Content starts

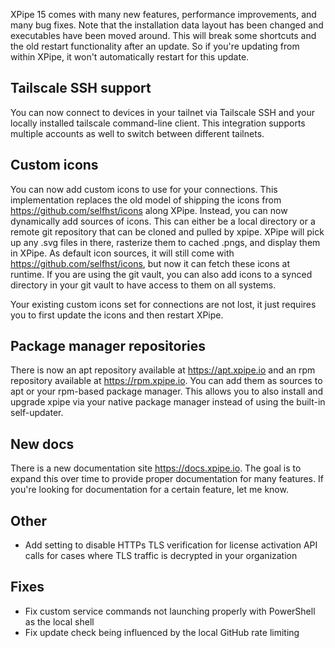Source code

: XPipe 15 comes with many new features, performance improvements, and many bug fixes. Note that the installation data layout has been changed and executables have been moved around. This will break some shortcuts and the old restart functionality after an update. So if you're updating from within XPipe, it won't automatically restart for this update.

## Tailscale SSH support

You can now connect to devices in your tailnet via Tailscale SSH and your locally installed tailscale command-line client. This integration supports multiple accounts as well to switch between different tailnets.

## Custom icons

You can now add custom icons to use for your connections. This implementation replaces the old model of shipping the icons from https://github.com/selfhst/icons along XPipe. Instead, you can now dynamically add sources of icons. This can either be a local directory or a remote git repository that can be cloned and pulled by xpipe. XPipe will pick up any .svg files in there, rasterize them to cached .pngs, and display them in XPipe. As default icon sources, it will still come with https://github.com/selfhst/icons, but now it can fetch these icons at runtime. If you are using the git vault, you can also add icons to a synced directory in your git vault to have access to them on all systems.

Your existing custom icons set for connections are not lost, it just requires you to first update the icons and then restart XPipe.

## Package manager repositories

There is now an apt repository available at https://apt.xpipe.io and an rpm repository available at https://rpm.xpipe.io. You can add them as sources to apt or your rpm-based package manager. This allows you to also install and upgrade xpipe via your native package manager instead of using the built-in self-updater. 

## New docs

There is a new documentation site https://docs.xpipe.io. The goal is to expand this over time to provide proper documentation for many features. If you're looking for documentation for a certain feature, let me know.

## Other

- Add setting to disable HTTPs TLS verification for license activation API calls for cases where TLS traffic is decrypted in your organization

## Fixes

- Fix custom service commands not launching properly with PowerShell as the local shell
- Fix update check being influenced by the local GitHub rate limiting
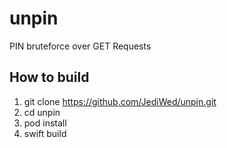 # unpin

PIN bruteforce over GET Requests

## How to build

1. git clone https://github.com/JediWed/unpin.git
2. cd unpin
3. pod install
4. swift build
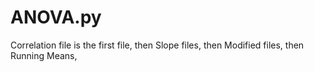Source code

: # ANOVA.py
Correlation file is the first file, then Slope files, then Modified files, then Running Means, 
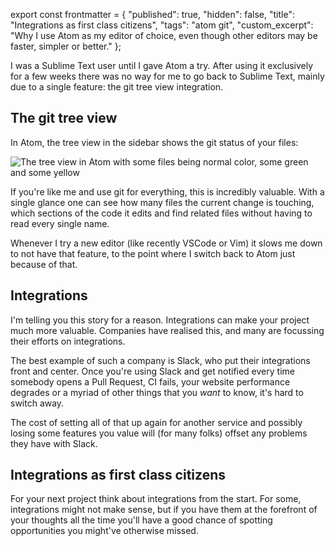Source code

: export const frontmatter = {
  "published": true,
  "hidden": false,
  "title": "Integrations as first class citizens",
  "tags": "atom git",
  "custom_excerpt": "Why I use Atom as my editor of choice, even though other editors may be faster, simpler or better."
};



I was a Sublime Text user until I gave Atom a try. After using it exclusively for a few weeks there was no way for me to go back to Sublime Text, mainly due to a single feature: the git tree view integration.

## The git tree view

In Atom, the tree view in the sidebar shows the git status of your files:

![The tree view in Atom with some files being normal color, some green and some yellow](https://f.cloud.github.com/assets/671378/2404228/ea43d5ac-aa38-11e3-8324-6544a433ad23.png)

If you're like me and use git for everything, this is incredibly valuable. With a single glance one can see how many files the current change is touching, which sections of the code it edits and find related files without having to read every single name.

Whenever I try a new editor (like recently VSCode or Vim) it slows me down to not have that feature, to the point where I switch back to Atom just because of that.

## Integrations

I'm telling you this story for a reason. Integrations can make your project much more valuable. Companies have realised this, and many are focussing their efforts on integrations.

The best example of such a company is Slack, who put their integrations front and center. Once you're using Slack and get notified every time somebody opens a Pull Request, CI fails, your website performance degrades or a myriad of other things that you _want_ to know, it's hard to switch away.

The cost of setting all of that up again for another service and possibly losing some features you value will (for many folks) offset any problems they have with Slack.

## Integrations as first class citizens

For your next project think about integrations from the start. For some, integrations might not make sense, but if you have them at the forefront of your thoughts all the time you'll have a good chance of spotting opportunities you might've otherwise missed.
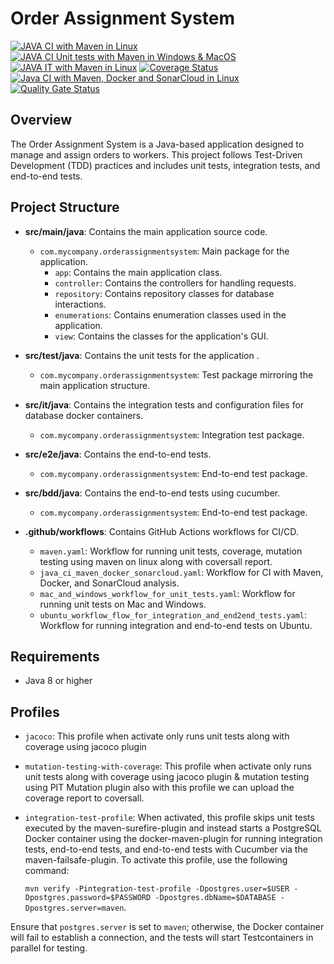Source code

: # Order Assignment System

[![JAVA CI with Maven in Linux](https://github.com/MeIbtihajnaeem/Project-Test-Driven-Development/actions/workflows/maven.yaml/badge.svg?branch=main)](https://github.com/MeIbtihajnaeem/Project-Test-Driven-Development/actions/workflows/maven.yaml)  [![JAVA CI Unit tests with Maven in Windows & MacOS](https://github.com/MeIbtihajnaeem/Project-Test-Driven-Development/actions/workflows/mac_and_windows_workflow_for_unit_tests.yaml/badge.svg)](https://github.com/MeIbtihajnaeem/Project-Test-Driven-Development/actions/workflows/mac_and_windows_workflow_for_unit_tests.yaml)  [![JAVA IT with Maven in Linux](https://github.com/MeIbtihajnaeem/Project-Test-Driven-Development/actions/workflows/ubuntu_workflow_flow_for_integration_and_end2end_tests.yaml/badge.svg)](https://github.com/MeIbtihajnaeem/Project-Test-Driven-Development/actions/workflows/ubuntu_workflow_flow_for_integration_and_end2end_tests.yaml)  [![Coverage Status](https://coveralls.io/repos/github/MeIbtihajnaeem/Project-Test-Driven-Development/badge.svg?branch=main)](https://coveralls.io/github/MeIbtihajnaeem/Project-Test-Driven-Development?branch=main) [![Java CI with Maven, Docker and SonarCloud in Linux](https://github.com/MeIbtihajnaeem/Project-Test-Driven-Development/actions/workflows/java_ci_maven_docker_sonarcloud.yaml/badge.svg)](https://github.com/MeIbtihajnaeem/Project-Test-Driven-Development/actions/workflows/java_ci_maven_docker_sonarcloud.yaml) [![Quality Gate Status](https://sonarcloud.io/api/project_badges/measure?project=MeIbtihajnaeem_Project-Test-Driven-Development&metric=alert_status)](https://sonarcloud.io/summary/new_code?id=MeIbtihajnaeem_Project-Test-Driven-Development)

## Overview
The Order Assignment System is a Java-based application designed to manage and assign orders to workers. This project follows Test-Driven Development (TDD) practices and includes unit tests, integration tests, and end-to-end tests.

## Project Structure

- **src/main/java**: Contains the main application source code.
  - `com.mycompany.orderassignmentsystem`: Main package for the application.
    - `app`: Contains the main application class.
    - `controller`: Contains the controllers for handling requests.
    - `repository`: Contains repository classes for database interactions.
    - `enumerations`: Contains enumeration classes used in the application.
    - `view`: Contains the classes for the application's GUI.

- **src/test/java**: Contains the unit tests for the application .
  - `com.mycompany.orderassignmentsystem`: Test package mirroring the main application structure.

- **src/it/java**: Contains the integration tests and configuration files for database docker containers.
  - `com.mycompany.orderassignmentsystem`: Integration test package.

- **src/e2e/java**: Contains the end-to-end tests.
  - `com.mycompany.orderassignmentsystem`: End-to-end test package.

- **src/bdd/java**: Contains the end-to-end tests using cucumber.
  - `com.mycompany.orderassignmentsystem`: End-to-end test package.

- **.github/workflows**: Contains GitHub Actions workflows for CI/CD.
  - `maven.yaml`: Workflow for running unit tests, coverage, mutation testing using maven on linux along with coversall report.
  - `java_ci_maven_docker_sonarcloud.yaml`: Workflow for CI with Maven, Docker, and SonarCloud analysis.
  - `mac_and_windows_workflow_for_unit_tests.yaml`: Workflow for running unit tests on Mac and Windows.
  - `ubuntu_workflow_flow_for_integration_and_end2end_tests.yaml`: Workflow for running integration and end-to-end tests on Ubuntu.

## Requirements

- Java 8 or higher

## Profiles

- `jacoco`: This profile when activate only runs unit tests along with coverage using jacoco plugin 

- `mutation-testing-with-coverage`: This profile when activate only runs unit tests along with coverage using jacoco plugin & mutation testing using PIT Mutation plugin also with this profile we can upload the coverage report to coversall.

- `integration-test-profile`: When activated, this profile skips unit tests executed by the maven-surefire-plugin and instead starts a PostgreSQL Docker container using the docker-maven-plugin for running integration tests, end-to-end tests, and end-to-end tests with Cucumber via the maven-failsafe-plugin. To activate this profile, use the following command: 

    `mvn verify -Pintegration-test-profile -Dpostgres.user=$USER -Dpostgres.password=$PASSWORD -Dpostgres.dbName=$DATABASE -Dpostgres.server=maven`. 

Ensure that `postgres.server` is set to `maven`; otherwise, the Docker container will fail to establish a connection, and the tests will start Testcontainers in parallel for testing.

Content ends

• _TASK PROMPT_: Take the lines above from the one containing "## Profiles" to the one containing "verify -Pintegration-test-profile -Dpostgres.user=$USER" and retype them exactly, both ends included, with nothing added.

• _ANSWER TO THE EXERCISE_:
## Profiles

- `jacoco`: This profile when activate only runs unit tests along with coverage using jacoco plugin 

- `mutation-testing-with-coverage`: This profile when activate only runs unit tests along with coverage using jacoco plugin & mutation testing using PIT Mutation plugin also with this profile we can upload the coverage report to coversall.

- `integration-test-profile`: When activated, this profile skips unit tests executed by the maven-surefire-plugin and instead starts a PostgreSQL Docker container using the docker-maven-plugin for running integration tests, end-to-end tests, and end-to-end tests with Cucumber via the maven-failsafe-plugin. To activate this profile, use the following command: 

    `mvn verify -Pintegration-test-profile -Dpostgres.user=$USER -Dpostgres.password=$PASSWORD -Dpostgres.dbName=$DATABASE -Dpostgres.server=maven`. 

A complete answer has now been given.